Kepanikan online baru-baru ini tampaknya dipicu oleh penemuan terbaru dari Penyelidikan Matahari Parkerperangkat NASA yang diluncurkan pada 2018 untuk meneliti fisika matahari dan heliosfer — bukan untuk mencegah Wi-Fi padam, seperti yang dipikirkan TikTok.

Beberapa minggu yang lalu para ilmuwan diterbitkan Petunjuk baru dari probe tentang sumber angin matahari, yang mereka katakan adalah hasil dari fenomena yang disebut “magnetic reconnection”. Sementara penelitian tidak melihat secara khusus pada badai matahari, namun memiliki relevansi yang lebih luas. Atmosfer matahari berubah sangat lambat, kata Stewart D. Bell, profesor fisika di University of California, Berkeley dan peneliti utama NASA yang mengerjakan penyelidikan itu. Oleh karena itu, “setiap kali sesuatu berubah secara magnetis dengan sangat cepat di Matahari, kemungkinan besar karena rekoneksi.”

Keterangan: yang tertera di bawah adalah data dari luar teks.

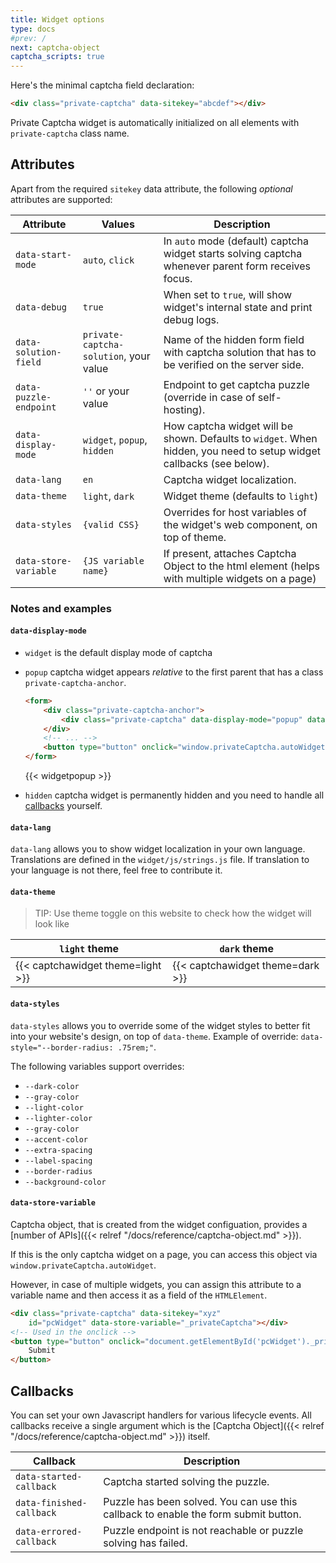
```yaml
---
title: Widget options
type: docs
#prev: /
next: captcha-object
captcha_scripts: true
---
```


Here's the minimal captcha field declaration:

```html {filename="index.html"}
<div class="private-captcha" data-sitekey="abcdef"></div>
```

Private Captcha widget is automatically initialized on all elements with `private-captcha` class name.

## Attributes

Apart from the required `sitekey` data attribute, the following _optional_ attributes are supported:

Attribute | Values | Description
--- | --- | ---
`data-start-mode` | `auto`, `click` | In `auto` mode (default) captcha widget starts solving captcha whenever parent form receives focus.
`data-debug` | `true` | When set to `true`, will show widget's internal state and print debug logs.
`data-solution-field` | `private-captcha-solution`, your value | Name of the hidden form field with captcha solution that has to be verified on the server side.
`data-puzzle-endpoint` | `''` or your value | Endpoint to get captcha puzzle (override in case of self-hosting).
`data-display-mode` | `widget`, `popup`, `hidden` | How captcha widget will be shown. Defaults to `widget`. When hidden, you need to setup widget callbacks (see below).
`data-lang` | `en` | Captcha widget localization.
`data-theme` | `light`, `dark` | Widget theme (defaults to `light`)
`data-styles` | `{valid CSS}` | Overrides for host variables of the widget's web component, on top of theme.
`data-store-variable` | `{JS variable name}` | If present, attaches Captcha Object to the html element (helps with multiple widgets on a page)

### Notes and examples

#### `data-display-mode`

- `widget` is the default display mode of captcha
- `popup` captcha widget appears _relative_ to the first parent that has a class `private-captcha-anchor`.
  ```html
  <form>
      <div class="private-captcha-anchor">
          <div class="private-captcha" data-display-mode="popup" data-sitekey="xyz"></div>
      </div>
      <!-- ... -->
      <button type="button" onclick="window.privateCaptcha.autoWidget.execute()">Click me!</button>
  </form>
  ```

  {{< widgetpopup >}}

- `hidden` captcha widget is permanently hidden and you need to handle all [callbacks](#callbacks) yourself.

#### `data-lang`

`data-lang` allows you to show widget localization in your own language. Translations are defined in the `widget/js/strings.js` file. If translation to your language is not there, feel free to contribute it.

#### `data-theme`

> TIP: Use theme toggle on this website to check how the widget will look like

`light` theme | `dark` theme
--- | ---
{{< captchawidget theme=light >}} | {{< captchawidget theme=dark >}}

#### `data-styles`

`data-styles` allows you to override some of the widget styles to better fit into your website's design, on top of `data-theme`. Example of override: `data-style="--border-radius: .75rem;"`.

The following variables support overrides:

- `--dark-color`
- `--gray-color`
- `--light-color`
- `--lighter-color`
- `--gray-color`
- `--accent-color`
- `--extra-spacing`
- `--label-spacing`
- `--border-radius`
- `--background-color`

#### `data-store-variable`

Captcha object, that is created from the widget configuation, provides a [number of APIs]({{< relref "/docs/reference/captcha-object.md" >}}).

If this is the only captcha widget on a page, you can access this object via `window.privateCaptcha.autoWidget`.

However, in case of multiple widgets, you can assign this attribute to a variable name and then access it as a field of the `HTMLElement`.

```html
<div class="private-captcha" data-sitekey="xyz"
    id="pcWidget" data-store-variable="_privateCaptcha"></div>
<!-- Used in the onclick -->
<button type="button" onclick="document.getElementById('pcWidget')._privateCaptcha.execute()">
    Submit
</button>
```

## Callbacks

You can set your own Javascript handlers for various lifecycle events. All callbacks receive a single argument which is the [Captcha Object]({{< relref "/docs/reference/captcha-object.md" >}}) itself.

Callback | Description
--- | ---
`data-started-callback` | Captcha started solving the puzzle.
`data-finished-callback` | Puzzle has been solved. You can use this callback to enable the form submit button.
`data-errored-callback` | Puzzle endpoint is not reachable or puzzle solving has failed.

Dia mengatakan lontaran massa koronal, ejeksi plasma, dan medan magnet yang dapat menyebabkan badai matahari yang merusak, terjadi dalam waktu singkat dan mungkin menjadi bagian dari mekanisme ini.

“Semakin banyak yang kita ketahui tentang rekoneksi magnetik Matahari, semakin banyak kekuatan prediksi yang diberikannya untuk cuaca antariksa,” kata Bell.

Berbicara selama perjalanan ke Jepang, Bell mengatakan dia memahami jenis kepanikan yang ditimbulkan oleh gagasan “kiamat internet”. “Istri saya pergi ke suatu kota tiga jam dari sini. Satu-satunya cara dia tahu jalan pulang adalah dengan menggunakan teleponnya, dan kami tidak punya uang.” “Itu bisa sangat berantakan.”

READ  Para peneliti sedang mengembangkan prostetik yang dikendalikan otak untuk orang-orang yang kakinya diamputasi

Namun biasanya, Bell tidak terlalu mengkhawatirkan badai matahari. “Dalam beberapa hal, saya lebih suka menanam kentang di pedesaan, bukan dengan ponsel,” katanya.